### Work order
What is needed is a faithful transcription of all the data below, pictures excluded.
──────────────────────────────
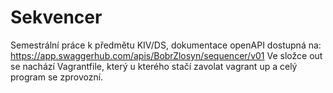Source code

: # Sekvencer
Semestrální práce k předmětu KIV/DS, dokumentace openAPI dostupná na: https://app.swaggerhub.com/apis/BobrZlosyn/sequencer/v01
Ve složce out se nachází Vagrantfile, který u kterého stačí zavolat vagrant up a celý program se zprovozní.
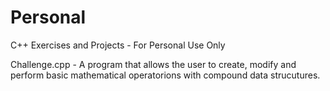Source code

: # Personal
C++ Exercises and Projects - For Personal Use Only

Challenge.cpp - A program that allows the user to create, modify and perform basic mathematical operatorions with compound data strucutures.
──────────────────────────────
### Result for this exercise
Source code

: # Sekvencer
Semestrální práce k předmětu KIV/DS, dokumentace openAPI dostupná na: https://app.swaggerhub.com/apis/BobrZlosyn/sequencer/v01
Ve složce out se nachází Vagrantfile, který u kterého stačí zavolat vagrant up a celý program se zprovozní.
Source code

: # Personal
C++ Exercises and Projects - For Personal Use Only

Challenge.cpp - A program that allows the user to create, modify and perform basic mathematical operatorions with compound data strucutures.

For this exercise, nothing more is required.